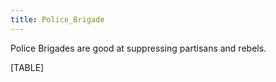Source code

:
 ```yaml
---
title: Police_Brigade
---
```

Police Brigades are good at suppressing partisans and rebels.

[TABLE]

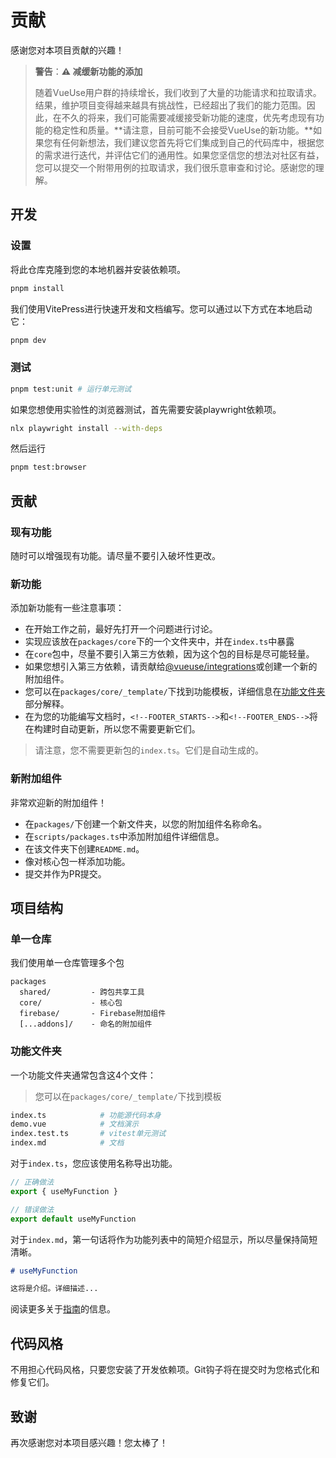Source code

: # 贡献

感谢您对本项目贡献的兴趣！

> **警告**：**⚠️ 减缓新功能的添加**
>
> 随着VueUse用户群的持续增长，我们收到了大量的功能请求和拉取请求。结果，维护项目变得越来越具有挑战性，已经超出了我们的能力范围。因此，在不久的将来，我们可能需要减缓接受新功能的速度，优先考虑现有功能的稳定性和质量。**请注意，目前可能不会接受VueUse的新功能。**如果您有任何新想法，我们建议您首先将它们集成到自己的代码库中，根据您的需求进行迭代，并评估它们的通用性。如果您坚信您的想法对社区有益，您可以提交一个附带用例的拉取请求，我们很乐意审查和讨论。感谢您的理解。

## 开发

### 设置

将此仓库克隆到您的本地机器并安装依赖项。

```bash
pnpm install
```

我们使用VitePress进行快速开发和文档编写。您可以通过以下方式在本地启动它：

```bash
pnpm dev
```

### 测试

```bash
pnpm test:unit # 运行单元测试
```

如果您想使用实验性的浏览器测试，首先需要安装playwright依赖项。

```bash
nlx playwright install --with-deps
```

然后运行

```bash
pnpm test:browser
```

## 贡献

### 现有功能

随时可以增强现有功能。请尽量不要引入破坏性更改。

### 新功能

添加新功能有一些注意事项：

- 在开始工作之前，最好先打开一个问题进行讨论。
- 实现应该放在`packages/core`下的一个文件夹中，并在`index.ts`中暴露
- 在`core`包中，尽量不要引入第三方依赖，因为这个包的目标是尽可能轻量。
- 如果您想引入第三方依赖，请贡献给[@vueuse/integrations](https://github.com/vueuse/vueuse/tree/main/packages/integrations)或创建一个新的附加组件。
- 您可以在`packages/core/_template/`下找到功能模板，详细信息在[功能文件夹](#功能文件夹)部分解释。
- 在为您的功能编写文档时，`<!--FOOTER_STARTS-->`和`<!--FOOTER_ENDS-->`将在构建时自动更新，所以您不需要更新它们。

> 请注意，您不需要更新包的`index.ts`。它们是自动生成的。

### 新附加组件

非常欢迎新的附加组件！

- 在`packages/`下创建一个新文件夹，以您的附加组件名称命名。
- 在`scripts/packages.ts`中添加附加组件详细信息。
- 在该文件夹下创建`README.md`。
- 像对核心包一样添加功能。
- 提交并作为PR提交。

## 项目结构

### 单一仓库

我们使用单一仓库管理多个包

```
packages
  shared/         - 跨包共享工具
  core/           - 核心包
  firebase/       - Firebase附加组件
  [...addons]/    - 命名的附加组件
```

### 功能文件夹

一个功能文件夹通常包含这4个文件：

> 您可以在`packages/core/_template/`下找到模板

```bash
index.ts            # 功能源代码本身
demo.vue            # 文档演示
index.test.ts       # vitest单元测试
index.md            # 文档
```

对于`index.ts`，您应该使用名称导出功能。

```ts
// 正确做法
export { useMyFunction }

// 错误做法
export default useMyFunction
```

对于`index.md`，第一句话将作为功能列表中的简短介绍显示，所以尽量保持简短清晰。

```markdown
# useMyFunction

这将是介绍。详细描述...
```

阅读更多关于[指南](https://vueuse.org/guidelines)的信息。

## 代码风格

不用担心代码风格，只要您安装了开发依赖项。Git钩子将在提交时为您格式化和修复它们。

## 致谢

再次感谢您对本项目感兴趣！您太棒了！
┄┄┄┄┄┄┄┄┄┄
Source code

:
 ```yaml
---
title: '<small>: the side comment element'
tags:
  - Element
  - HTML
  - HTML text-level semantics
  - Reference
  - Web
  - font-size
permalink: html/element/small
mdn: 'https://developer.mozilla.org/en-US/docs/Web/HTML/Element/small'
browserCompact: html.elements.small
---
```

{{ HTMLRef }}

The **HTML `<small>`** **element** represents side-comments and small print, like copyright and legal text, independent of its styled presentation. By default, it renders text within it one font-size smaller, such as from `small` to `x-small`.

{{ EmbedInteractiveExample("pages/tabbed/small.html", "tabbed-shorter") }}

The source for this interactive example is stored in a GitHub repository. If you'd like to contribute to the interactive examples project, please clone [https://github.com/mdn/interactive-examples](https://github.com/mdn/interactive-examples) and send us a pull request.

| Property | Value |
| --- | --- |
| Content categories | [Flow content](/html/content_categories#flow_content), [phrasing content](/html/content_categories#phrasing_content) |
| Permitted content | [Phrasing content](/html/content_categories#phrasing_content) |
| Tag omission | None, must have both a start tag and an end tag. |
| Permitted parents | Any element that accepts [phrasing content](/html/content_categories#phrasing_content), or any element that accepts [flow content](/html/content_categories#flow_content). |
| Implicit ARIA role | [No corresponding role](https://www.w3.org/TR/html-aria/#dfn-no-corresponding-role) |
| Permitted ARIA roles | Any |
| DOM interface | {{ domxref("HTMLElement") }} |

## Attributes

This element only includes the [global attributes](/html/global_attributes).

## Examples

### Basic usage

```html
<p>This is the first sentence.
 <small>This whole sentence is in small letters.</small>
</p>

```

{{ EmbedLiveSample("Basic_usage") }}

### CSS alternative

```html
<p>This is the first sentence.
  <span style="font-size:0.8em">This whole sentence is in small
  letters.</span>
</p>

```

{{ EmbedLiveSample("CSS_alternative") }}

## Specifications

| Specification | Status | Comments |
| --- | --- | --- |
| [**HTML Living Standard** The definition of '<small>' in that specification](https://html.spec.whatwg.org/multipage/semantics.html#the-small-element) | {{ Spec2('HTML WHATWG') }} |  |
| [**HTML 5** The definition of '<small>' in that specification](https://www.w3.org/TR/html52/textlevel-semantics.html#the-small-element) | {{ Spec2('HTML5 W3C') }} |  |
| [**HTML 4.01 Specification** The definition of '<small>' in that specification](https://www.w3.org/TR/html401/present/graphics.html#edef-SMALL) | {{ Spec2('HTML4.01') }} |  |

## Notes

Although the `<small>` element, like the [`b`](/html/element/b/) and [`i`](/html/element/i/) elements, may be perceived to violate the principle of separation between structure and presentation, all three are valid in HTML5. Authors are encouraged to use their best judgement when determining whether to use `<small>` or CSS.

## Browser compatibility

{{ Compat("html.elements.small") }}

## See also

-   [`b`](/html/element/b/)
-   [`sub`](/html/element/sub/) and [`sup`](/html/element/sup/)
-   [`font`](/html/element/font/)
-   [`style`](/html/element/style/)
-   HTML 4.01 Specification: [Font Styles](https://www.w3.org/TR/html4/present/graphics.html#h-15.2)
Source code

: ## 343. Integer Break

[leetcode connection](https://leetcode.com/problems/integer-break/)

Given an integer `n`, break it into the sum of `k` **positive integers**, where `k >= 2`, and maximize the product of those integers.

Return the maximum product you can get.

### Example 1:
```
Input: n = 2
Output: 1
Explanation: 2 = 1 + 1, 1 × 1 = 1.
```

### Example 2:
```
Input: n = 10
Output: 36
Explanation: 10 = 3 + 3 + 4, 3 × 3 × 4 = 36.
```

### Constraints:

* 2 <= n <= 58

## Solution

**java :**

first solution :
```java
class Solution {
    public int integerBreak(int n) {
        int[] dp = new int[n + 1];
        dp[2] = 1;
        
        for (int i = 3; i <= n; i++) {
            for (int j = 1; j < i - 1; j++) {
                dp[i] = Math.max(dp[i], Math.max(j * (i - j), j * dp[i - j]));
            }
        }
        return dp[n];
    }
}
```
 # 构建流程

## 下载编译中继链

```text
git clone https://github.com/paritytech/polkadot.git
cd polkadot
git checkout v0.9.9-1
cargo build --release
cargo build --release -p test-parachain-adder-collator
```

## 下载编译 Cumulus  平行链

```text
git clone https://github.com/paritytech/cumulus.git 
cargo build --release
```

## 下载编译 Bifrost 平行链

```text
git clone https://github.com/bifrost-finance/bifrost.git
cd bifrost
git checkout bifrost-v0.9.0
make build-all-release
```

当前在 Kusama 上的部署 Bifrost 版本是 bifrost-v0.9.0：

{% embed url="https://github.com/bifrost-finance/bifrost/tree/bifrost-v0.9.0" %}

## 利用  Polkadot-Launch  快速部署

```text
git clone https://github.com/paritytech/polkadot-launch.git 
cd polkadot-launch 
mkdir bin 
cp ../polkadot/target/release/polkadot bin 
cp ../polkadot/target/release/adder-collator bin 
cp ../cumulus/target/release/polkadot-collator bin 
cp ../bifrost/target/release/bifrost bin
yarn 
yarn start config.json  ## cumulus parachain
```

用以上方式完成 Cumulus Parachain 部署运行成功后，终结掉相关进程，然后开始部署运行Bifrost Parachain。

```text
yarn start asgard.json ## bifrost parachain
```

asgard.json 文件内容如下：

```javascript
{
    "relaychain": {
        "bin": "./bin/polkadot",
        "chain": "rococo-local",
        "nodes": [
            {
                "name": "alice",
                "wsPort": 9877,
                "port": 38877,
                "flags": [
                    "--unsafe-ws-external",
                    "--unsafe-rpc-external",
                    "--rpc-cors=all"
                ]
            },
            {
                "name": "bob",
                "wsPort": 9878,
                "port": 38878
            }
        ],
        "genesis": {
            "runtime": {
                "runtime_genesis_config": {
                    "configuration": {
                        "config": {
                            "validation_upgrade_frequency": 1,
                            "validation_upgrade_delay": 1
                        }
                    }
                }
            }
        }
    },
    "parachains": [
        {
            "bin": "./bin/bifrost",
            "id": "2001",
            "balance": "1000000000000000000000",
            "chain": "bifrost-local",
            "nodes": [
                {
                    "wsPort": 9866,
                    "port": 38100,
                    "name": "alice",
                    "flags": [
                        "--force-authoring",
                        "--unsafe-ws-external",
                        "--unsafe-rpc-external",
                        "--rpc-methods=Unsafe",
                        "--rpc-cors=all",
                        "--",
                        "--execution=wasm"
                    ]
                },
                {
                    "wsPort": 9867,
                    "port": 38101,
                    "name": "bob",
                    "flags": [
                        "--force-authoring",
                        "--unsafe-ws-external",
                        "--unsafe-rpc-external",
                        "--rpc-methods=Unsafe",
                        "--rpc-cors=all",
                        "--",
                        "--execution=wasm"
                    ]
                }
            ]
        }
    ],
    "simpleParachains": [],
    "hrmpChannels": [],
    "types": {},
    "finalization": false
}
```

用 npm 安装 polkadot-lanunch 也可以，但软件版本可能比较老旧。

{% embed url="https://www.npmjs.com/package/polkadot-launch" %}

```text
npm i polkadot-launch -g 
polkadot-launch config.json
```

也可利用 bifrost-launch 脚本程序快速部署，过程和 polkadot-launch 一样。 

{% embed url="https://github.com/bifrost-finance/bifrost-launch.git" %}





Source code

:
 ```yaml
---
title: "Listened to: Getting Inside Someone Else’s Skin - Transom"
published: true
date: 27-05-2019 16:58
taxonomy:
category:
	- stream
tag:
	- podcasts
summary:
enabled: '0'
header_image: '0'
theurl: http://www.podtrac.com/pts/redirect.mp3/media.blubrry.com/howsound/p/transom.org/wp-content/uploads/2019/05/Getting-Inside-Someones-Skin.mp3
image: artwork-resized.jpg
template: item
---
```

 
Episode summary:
┄┄┄┄┄┄┄┄┄┄
● **What you have to do**:
Return all lines above that mention the word "packages".

● **Result of the exercise**:
- 实现应该放在`packages/core`下的一个文件夹中，并在`index.ts`中暴露
- 如果您想引入第三方依赖，请贡献给[@vueuse/integrations](https://github.com/vueuse/vueuse/tree/main/packages/integrations)或创建一个新的附加组件。
- 您可以在`packages/core/_template/`下找到功能模板，详细信息在[功能文件夹](#功能文件夹)部分解释。
- 在`packages/`下创建一个新文件夹，以您的附加组件名称命名。
- 在`scripts/packages.ts`中添加附加组件详细信息。
packages
> 您可以在`packages/core/_template/`下找到模板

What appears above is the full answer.